Would you write out the data below exactly, with every line intact?

◆ **RECORDS FOR THE TASK**
───
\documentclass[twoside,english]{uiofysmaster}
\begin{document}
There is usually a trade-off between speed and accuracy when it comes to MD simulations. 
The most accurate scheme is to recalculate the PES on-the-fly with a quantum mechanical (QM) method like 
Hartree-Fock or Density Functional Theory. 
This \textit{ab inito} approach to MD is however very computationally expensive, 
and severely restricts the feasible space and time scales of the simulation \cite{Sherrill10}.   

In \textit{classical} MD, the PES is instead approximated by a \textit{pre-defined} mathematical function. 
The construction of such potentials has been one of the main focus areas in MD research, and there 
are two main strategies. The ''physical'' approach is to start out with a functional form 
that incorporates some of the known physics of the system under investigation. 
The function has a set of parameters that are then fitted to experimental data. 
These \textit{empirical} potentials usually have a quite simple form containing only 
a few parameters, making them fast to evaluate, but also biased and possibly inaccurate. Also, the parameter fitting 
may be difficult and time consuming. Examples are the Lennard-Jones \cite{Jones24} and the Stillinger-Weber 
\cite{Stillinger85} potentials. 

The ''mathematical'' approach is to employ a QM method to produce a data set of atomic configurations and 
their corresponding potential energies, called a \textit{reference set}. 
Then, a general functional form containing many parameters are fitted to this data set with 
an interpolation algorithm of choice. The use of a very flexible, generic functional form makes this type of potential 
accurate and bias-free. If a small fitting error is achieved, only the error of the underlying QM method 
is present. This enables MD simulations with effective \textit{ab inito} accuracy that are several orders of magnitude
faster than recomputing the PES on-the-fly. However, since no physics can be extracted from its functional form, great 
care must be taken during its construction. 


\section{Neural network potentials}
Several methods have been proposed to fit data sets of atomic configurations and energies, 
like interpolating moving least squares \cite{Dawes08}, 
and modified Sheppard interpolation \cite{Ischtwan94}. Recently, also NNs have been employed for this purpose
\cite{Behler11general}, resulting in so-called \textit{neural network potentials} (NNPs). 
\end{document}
───
◆ **RESPONSE**
\documentclass[twoside,english]{uiofysmaster}
\begin{document}
There is usually a trade-off between speed and accuracy when it comes to MD simulations. 
The most accurate scheme is to recalculate the PES on-the-fly with a quantum mechanical (QM) method like 
Hartree-Fock or Density Functional Theory. 
This \textit{ab inito} approach to MD is however very computationally expensive, 
and severely restricts the feasible space and time scales of the simulation \cite{Sherrill10}.   

In \textit{classical} MD, the PES is instead approximated by a \textit{pre-defined} mathematical function. 
The construction of such potentials has been one of the main focus areas in MD research, and there 
are two main strategies. The ''physical'' approach is to start out with a functional form 
that incorporates some of the known physics of the system under investigation. 
The function has a set of parameters that are then fitted to experimental data. 
These \textit{empirical} potentials usually have a quite simple form containing only 
a few parameters, making them fast to evaluate, but also biased and possibly inaccurate. Also, the parameter fitting 
may be difficult and time consuming. Examples are the Lennard-Jones \cite{Jones24} and the Stillinger-Weber 
\cite{Stillinger85} potentials. 

The ''mathematical'' approach is to employ a QM method to produce a data set of atomic configurations and 
their corresponding potential energies, called a \textit{reference set}. 
Then, a general functional form containing many parameters are fitted to this data set with 
an interpolation algorithm of choice. The use of a very flexible, generic functional form makes this type of potential 
accurate and bias-free. If a small fitting error is achieved, only the error of the underlying QM method 
is present. This enables MD simulations with effective \textit{ab inito} accuracy that are several orders of magnitude
faster than recomputing the PES on-the-fly. However, since no physics can be extracted from its functional form, great 
care must be taken during its construction. 


\section{Neural network potentials}
Several methods have been proposed to fit data sets of atomic configurations and energies, 
like interpolating moving least squares \cite{Dawes08}, 
and modified Sheppard interpolation \cite{Ischtwan94}. Recently, also NNs have been employed for this purpose
\cite{Behler11general}, resulting in so-called \textit{neural network potentials} (NNPs). 
\end{document}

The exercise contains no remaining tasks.